The trial court abused its discretion in refusing to grant the requested extension of time.

As to the appeal from the custody order, we reverse on two grounds. First, we fully recognize that the trial court has wide discretion in determining whether the custodial provisions of an order or decree should be modified. Fox v. Doak, 78 N.M. 743, 438 P.2d 153 (1968). We also appreciate that if an issue is litigated by either express or implied consent of the parties, then the trial court is obliged to treat this issue in all respects as if it were pleaded. Wynne v. Pino, 78 N.M. 520, 433 P.2d 499 (1967). However, as stated above, the father sought by his pleadings only certain “visitation rights with the minor children,” and nothing was ever said by him or his counsel in the pleadings or in the entire proceedings about seeking custody of the children, or either of them. The record clearly evidences surprise and doubt on the father’s part concerning the wisdom of the court’s decision to separate the children, give him total custody of Eliza and no visitation rights with Kelty and the mother total custody of Kelty and no visitation rights with Eliza. He apparently decided to accept this decision after the proceedings were concluded in the trial court, except for the entry of the order and a discussion between the trial court and counsel concerning the entry and the matters of supersedeas and stay.

The mother was so surprised and upset that she had to be placed under medical care. Perhaps this is what the trial court meant by “Court shock therapy.” If so, it fails to gain our sympathy or approval.

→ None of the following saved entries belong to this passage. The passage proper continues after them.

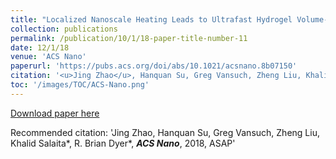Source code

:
 ```yaml
---
title: "Localized Nanoscale Heating Leads to Ultrafast Hydrogel Volume-Phase Transition"
collection: publications
permalink: /publication/10/1/18-paper-title-number-11
date: 12/1/18
venue: 'ACS Nano'
paperurl: 'https://pubs.acs.org/doi/abs/10.1021/acsnano.8b07150'
citation: '<u>Jing Zhao</u>, Hanquan Su, Greg Vansuch, Zheng Liu, Khalid Salaita*, R. Brian Dyer*,  <strong><i>ACS Nano</i></strong>, 2018, ASAP'
toc: '/images/TOC/ACS-Nano.png'
---
```


<a href='https://pubs.acs.org/doi/abs/10.1021/acsnano.8b07150'>Download paper here</a>

Recommended citation: 'Jing Zhao, Hanquan Su, Greg Vansuch, Zheng Liu, Khalid Salaita*, R. Brian Dyer*,  <strong><i>ACS Nano</i></strong>, 2018, ASAP'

It is apparent that the issue of custody was not litigated, and, as the trial court anticipated, we do not agree the pleadings should have been amended to conform to the trial court’s concept of the proof, nor do we agree the matter of visitation rights should have been completely ignored and the custody of Eliza placed in her father.

Secondly, there was no evidence to indicate the mother was fit to have the custody of Kelty, but unfit to have the custody of Eliza. In a proceeding to modify a custody provision, the burden is on the moving party to satisfy the court that circumstances have so changed as to justify the modification. Merrill v. Merrill, 82 N.M. 458, 483 P.2d 932 (1971). Here the trial court was satisfied that the custody of Eliza should be changed without any issue in regard thereto ever having been raised or litigated, and without any evidence to show her best interests and wel7 fare would be served by the ordered change. Every presumption is in favor of the resonableness of the original decree of the Texas court awarding the custody of both children to the mother. Merrill v. Merrill, supra; Kerley v. Kerley, 69 N.M. 291, 366 P.2d 141 (1961).

The orders of the trial court are reversed and the cause remanded with directions to conduct such further proceedings herein as the trial judge who hereafter presides over this case may deem proper under the pleadings and consistent with this opinion.

It is so ordered.

COMPTON, C. J„ and McMANUS, J., concur.